It's interesting that performance wasn't a topic at this rump session as reported; I moved over to Go about a year ago, and while I miss Python's expressivity at least once a week, I'm just not willing to slow down all my programs by 5x.

On the other hand, if Python could double in speed, I'd likely try to rework it into our workflows. Well, maybe. I really dig Go.

3 comments

>Python developers would almost all upgrade in a single minute for 30%+ better performance.

But strangely they don't - PyPy has hardly gained traction (albeit the python2->python3 switch didn't help) and looking at the benchmarks that's more like 5-7x performance.

I suspect that most often, in places where performance matters enough in a way that would warranted refactoring a code-base from cpython to PyPy, they already rewrote the botte-neck parts in C anyways.

A lot of the problem is that PyPy isn't completely compatible with C extensions.
I want to use PyPy, and I have used it for a biggish server-based project I've been a part of.

The issue I've usually had with it is just small things – maybe an module we depend on doesn't work with PyPy yet, maybe PyPy3 isn't 3.3-compatible yet and can't use "yield from", which we use in our code or which our libraries use.

Dealing with those sort of small issues (and/or waiting for PyPy to fix them), worrying about whether the project I'm currently working on can use PyPy or if I need to use CPython instead, etc makes me stop worrying about trying to use it after a while. In my dev environment at least.

I do really love what the PyPy guys are doing though, and when it works it works damn well. Building it from source is also super pretty.

pypy is great (we use it at work for a few services), but it has slow startup/jit warm up, and uses crazy lots of ram. Once it warms up though, it is pretty darn fast (for python).
I like PyPy, it's great work. But, it doesn't always work. Our last project that used python seriously used tornado and occasionaly numpy. Getting it all glued together was lots and lots of frustration, confusion about versions, and so on. PyPy just isn't mainline python. Which is really what the 2 vs 3 debate is about, in the end. If you have a 'batteries included' language, making breaking changes could take a long time.
Have you tried Nim[rod]? Seems to be pythonesque in almost every way, except speed, in which it is goesque.
Aside from having whitespace-sensitive syntax, Nim isn't Python-esque at all. Nim very much encourages TIMTOWTDI over Python's there-should-be-preferably-one-way-to-do-it. Nim also has extremely flexible syntax where Python is rigid. See Nim's pervasive use of metaprogramming via macros, or its inclusion of user-defined symbolic operators (as per Haskell and Scala), or the fact that it considers `foo` and `Foo` and `FOO` and `f_O__o` to be equivalent identifiers, or its inclusion of UFCS.

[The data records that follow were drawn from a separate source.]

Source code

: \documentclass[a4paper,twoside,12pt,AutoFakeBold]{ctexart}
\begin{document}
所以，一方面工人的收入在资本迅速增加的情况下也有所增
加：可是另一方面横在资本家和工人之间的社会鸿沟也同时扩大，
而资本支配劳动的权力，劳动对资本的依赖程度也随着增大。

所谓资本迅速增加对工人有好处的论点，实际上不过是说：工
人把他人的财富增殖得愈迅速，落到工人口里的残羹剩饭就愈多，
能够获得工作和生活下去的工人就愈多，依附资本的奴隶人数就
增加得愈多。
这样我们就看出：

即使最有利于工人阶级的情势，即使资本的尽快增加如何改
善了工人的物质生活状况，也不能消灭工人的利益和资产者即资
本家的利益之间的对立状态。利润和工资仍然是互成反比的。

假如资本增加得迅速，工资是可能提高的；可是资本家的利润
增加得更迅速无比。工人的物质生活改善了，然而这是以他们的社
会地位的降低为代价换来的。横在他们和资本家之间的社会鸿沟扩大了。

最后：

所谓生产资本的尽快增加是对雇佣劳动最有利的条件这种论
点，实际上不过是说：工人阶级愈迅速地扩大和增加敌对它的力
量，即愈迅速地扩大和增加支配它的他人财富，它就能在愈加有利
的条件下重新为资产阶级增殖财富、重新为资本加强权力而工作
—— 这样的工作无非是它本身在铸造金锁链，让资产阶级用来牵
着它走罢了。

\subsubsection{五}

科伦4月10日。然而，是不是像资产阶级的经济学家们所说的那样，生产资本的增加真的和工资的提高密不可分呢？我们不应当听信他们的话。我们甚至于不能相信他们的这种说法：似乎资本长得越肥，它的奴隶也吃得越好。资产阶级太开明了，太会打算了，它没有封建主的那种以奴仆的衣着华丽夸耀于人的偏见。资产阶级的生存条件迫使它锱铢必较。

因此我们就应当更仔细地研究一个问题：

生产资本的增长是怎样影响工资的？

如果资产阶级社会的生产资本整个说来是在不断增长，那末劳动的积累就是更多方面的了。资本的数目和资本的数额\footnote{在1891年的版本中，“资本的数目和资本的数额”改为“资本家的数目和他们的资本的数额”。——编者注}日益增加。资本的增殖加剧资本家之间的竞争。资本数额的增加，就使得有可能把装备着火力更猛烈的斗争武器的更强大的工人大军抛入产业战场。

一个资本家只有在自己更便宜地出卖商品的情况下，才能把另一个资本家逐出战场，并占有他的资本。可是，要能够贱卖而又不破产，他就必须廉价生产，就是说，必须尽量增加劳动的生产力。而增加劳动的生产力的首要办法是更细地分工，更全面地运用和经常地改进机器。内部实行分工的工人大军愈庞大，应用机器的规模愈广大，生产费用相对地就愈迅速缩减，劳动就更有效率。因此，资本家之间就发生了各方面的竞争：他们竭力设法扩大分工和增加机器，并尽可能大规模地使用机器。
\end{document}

Nim is a neat language, but comparisons to Python solely because it has semantic indentation are completely shallow (especially so when you consider that Guido doesn't even think that whitespace sensitivity is an important feature).

I agree that idiomatic Nim (if there is such a thing) is very different than idiomatic Python.

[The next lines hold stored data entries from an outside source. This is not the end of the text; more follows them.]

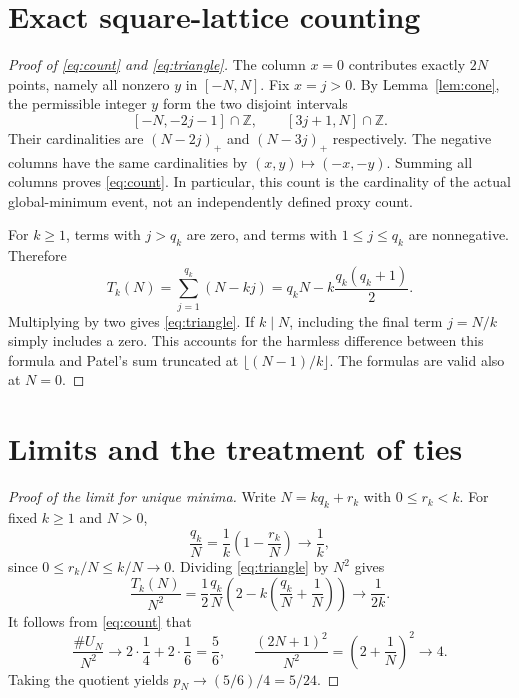 \documentclass[11pt]{article}
\newcommand{\Z}{\mathbb Z}
\newcommand{\pos}[1]{(#1)_{+}}
\begin{document}
\section{Exact square-lattice counting}
\begin{proof}[Proof of \eqref{eq:count} and \eqref{eq:triangle}]
The column $x=0$ contributes exactly $2N$ points, namely all nonzero $y$ in $[-N,N]$. Fix $x=j>0$. By Lemma~\ref{lem:cone}, the permissible integer $y$ form the two disjoint intervals
\[
 [-N,-2j-1]\cap\Z,\qquad [3j+1,N]\cap\Z.
\]
Their cardinalities are $\pos{N-2j}$ and $\pos{N-3j}$ respectively. The negative columns have the same cardinalities by $(x,y)\mapsto(-x,-y)$. Summing all columns proves \eqref{eq:count}. In particular, this count is the cardinality of the actual global-minimum event, not an independently defined proxy count.

For $k\ge1$, terms with $j>q_k$ are zero, and terms with $1\le j\le q_k$ are nonnegative. Therefore
\[
 T_k(N)=\sum_{j=1}^{q_k}(N-kj)
       =q_kN-k\frac{q_k(q_k+1)}2.
\]
Multiplying by two gives \eqref{eq:triangle}. If $k\mid N$, including the final term $j=N/k$ simply includes a zero. This accounts for the harmless difference between this formula and Patel's sum truncated at $\lfloor(N-1)/k\rfloor$. The formulas are valid also at $N=0$.
\end{proof}

\section{Limits and the treatment of ties}
\begin{proof}[Proof of the limit for unique minima]
Write $N=kq_k+r_k$ with $0\le r_k<k$. For fixed $k\ge1$ and $N>0$,
\[
 \frac{q_k}{N}=\frac1k\left(1-\frac{r_k}{N}\right)
 \longrightarrow\frac1k,
\]
since $0\le r_k/N\le k/N\to0$. Dividing \eqref{eq:triangle} by $N^2$ gives
\[
 \frac{T_k(N)}{N^2}=
 \frac12\frac{q_k}{N}\left(2-k\left(\frac{q_k}{N}+\frac1N\right)\right)
 \longrightarrow\frac1{2k}.
\]
It follows from \eqref{eq:count} that
\[
 \frac{\#U_N}{N^2}\longrightarrow
 2\cdot\frac14+2\cdot\frac16=\frac56,
 \qquad
 \frac{(2N+1)^2}{N^2}=\left(2+\frac1N\right)^2\longrightarrow4.
\]
Taking the quotient yields $p_N\to(5/6)/4=5/24$.
\end{proof}
\end{document}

What I meant (and did not express clearly) is that you can write mostly pythonesque code in Nim, and it will perform as well as Go. You don't have to modify the syntax, use macros, define symbolic operators, operational transforms, etc any more than you have to use metaclasses in Python.

At it's core, if you write "typed python" code in Nim, it will work, be readable, and perform well.

I haven't, but I have tracked Nim since announcement. It might be a great language, but I don't think it will ever be appropriate for my use case, which is reasonably performant mid-size codebases that junior/journeyman developers can be productive in almost immediately.

If you read the "Why Nim" posts, they are highly salient points for a 'journeyman' or better developer that wishes to be highly productive on a small project; I read the list of 'better than Go' stuff with that hat on, and it's very appealing.

But, there's too much rope to hang oneself in Nim for my use case. Getting a language stripped down just enough that team productivity over years is maximized is a very, very hard thing to do. I think the go folks have the best take on it right now, and it's run by courteous and responsive grownups who do what they say they'll do. That's a total win in my book.

Add in go fmt, a very good (not without warts) module import system, reasonable testing and a multi processor programming model that's easy to reason about, and it is a very, very good solution for my needs.

If you need better performance you'd be looking at PyPy instead of CPython. If Python 3 runs faster on PyPy as well that could make a difference.